Intelligent Data Analytics Lab
In the era of big data, data analytics underpins the data-intensive research that responds to industrial challenges. Artificial intelligence (AI) has developed into the most powerful data analytics technology in recent years, leading to remarkable breakthroughs in many fields. These breakthroughs are benefiting industrial sectors as varied as information and communications technology (ICT), finance, health, transportation and manufacturing.
Swinburne’s Intelligent Data Analytics Lab focuses on the research and applications of artificial intelligence techniques for tackling versatile real-world data analysis tasks across various fields with the aim of facilitating the data-to-discovery or data-to-decision process, especially in the context of big data.

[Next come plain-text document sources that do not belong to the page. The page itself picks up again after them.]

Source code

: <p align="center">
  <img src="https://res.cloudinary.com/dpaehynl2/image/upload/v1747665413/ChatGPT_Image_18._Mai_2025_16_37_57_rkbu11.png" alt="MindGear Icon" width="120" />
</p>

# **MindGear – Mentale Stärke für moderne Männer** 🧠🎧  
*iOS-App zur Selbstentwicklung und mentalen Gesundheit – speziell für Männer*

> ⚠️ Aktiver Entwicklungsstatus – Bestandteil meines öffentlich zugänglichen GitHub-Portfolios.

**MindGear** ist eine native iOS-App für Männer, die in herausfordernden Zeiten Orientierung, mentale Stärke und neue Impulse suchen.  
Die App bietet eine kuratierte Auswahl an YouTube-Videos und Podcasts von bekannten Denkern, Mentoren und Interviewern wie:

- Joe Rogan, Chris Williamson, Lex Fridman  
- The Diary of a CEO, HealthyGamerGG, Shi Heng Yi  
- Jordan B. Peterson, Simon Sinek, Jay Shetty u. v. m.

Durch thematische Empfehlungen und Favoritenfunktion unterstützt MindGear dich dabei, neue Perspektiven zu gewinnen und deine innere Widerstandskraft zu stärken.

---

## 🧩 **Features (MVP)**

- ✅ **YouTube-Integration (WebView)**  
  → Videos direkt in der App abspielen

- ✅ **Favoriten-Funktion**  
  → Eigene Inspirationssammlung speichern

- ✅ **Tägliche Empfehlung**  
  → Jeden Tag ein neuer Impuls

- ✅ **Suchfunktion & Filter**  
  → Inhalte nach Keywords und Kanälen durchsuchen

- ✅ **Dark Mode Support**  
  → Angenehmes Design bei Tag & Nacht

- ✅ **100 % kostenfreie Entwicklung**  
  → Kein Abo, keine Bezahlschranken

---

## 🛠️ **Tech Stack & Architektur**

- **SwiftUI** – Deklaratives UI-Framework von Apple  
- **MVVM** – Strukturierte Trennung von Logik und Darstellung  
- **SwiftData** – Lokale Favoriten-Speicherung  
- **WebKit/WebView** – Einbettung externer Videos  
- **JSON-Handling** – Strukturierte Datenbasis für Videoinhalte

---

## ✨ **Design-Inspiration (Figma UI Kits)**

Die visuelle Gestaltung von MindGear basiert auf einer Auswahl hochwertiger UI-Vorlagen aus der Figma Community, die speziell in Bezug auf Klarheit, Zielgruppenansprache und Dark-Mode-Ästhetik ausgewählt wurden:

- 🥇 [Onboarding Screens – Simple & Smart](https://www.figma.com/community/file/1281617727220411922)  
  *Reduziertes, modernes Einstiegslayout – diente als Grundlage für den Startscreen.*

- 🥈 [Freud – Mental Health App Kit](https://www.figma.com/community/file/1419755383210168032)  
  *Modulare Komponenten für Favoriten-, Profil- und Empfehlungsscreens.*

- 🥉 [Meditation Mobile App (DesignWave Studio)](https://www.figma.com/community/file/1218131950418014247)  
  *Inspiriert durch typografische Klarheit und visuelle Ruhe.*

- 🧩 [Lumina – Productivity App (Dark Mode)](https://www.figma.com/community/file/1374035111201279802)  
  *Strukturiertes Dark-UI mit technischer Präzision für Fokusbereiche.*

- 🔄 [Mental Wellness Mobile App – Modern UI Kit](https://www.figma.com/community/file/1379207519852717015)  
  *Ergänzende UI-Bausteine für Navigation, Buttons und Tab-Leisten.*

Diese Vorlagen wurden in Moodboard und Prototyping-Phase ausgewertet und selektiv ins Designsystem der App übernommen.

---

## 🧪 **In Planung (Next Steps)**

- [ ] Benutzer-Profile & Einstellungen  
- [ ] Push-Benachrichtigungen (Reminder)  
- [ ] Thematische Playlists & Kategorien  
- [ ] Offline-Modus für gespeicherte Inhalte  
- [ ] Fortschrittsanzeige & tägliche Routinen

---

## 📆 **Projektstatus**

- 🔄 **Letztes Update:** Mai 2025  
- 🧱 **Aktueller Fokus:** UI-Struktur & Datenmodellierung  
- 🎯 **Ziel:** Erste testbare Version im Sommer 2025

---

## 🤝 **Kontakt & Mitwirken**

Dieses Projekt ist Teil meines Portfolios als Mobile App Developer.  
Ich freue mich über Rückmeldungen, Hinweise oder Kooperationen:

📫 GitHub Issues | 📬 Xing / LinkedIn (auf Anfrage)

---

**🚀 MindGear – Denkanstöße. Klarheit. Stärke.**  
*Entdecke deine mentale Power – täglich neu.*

We leverage the combined power of artificial intelligence, big data and high-performance computing to deliver accurate, fast and robust data analysis solutions needed by industrial and governmental sectors as well as academia.
Swinburne’s intelligent data analytics experts are investigating innovative ways to identify, extract and integrate intelligence from data to enable organisations to act on opportunities to improve their productivity, economic growth and sustainability.
The Intelligent Data Analytics Lab’s major research capabilities include:
- Machine learning (particularly deep learning, ensemble learning and transfer learning)
- Optimisation (particularly data-driven evolutionary optimisation)
- Collaborative learning and optimisation (i.e., the synergy of machine learning and optimisation)
- Distributed machine learning and distributed optimisation based on high-performance computing facilities with hybrid GPU-CPU architectures
- Big data analytics (particularly predictive and prescriptive analytics)
- Computer vision, image processing and video analytics
- Text mining and analytics
- Time-series analytics
The Intelligent Data Analytics Lab has access to Swinburne supercomputer OzSTAR, which is one of the most powerful high-performance computing facilities in Australia. OzSTAR features:
- 4140 SkyLake cores at 2.3Ghz across 107 standard compute and 8 data crunching nodes
- 230 NVIDIA Tesla P100 12 GB GPUs
- 272 Intel Xeon Phi cores at 1.6Ghz across 4 C6320pKNL nodes
- High-speed and low-latency network fabric able to move data across each building block at over 100Gbps with various features to ensure reliability and traffic flow
- 5 petabyte of usable storage via the Lustre ZFS file system at 30GB/s throughput
It can provide sufficient computational horsepower to enable computationally intensive data analytics, especially for handling big data.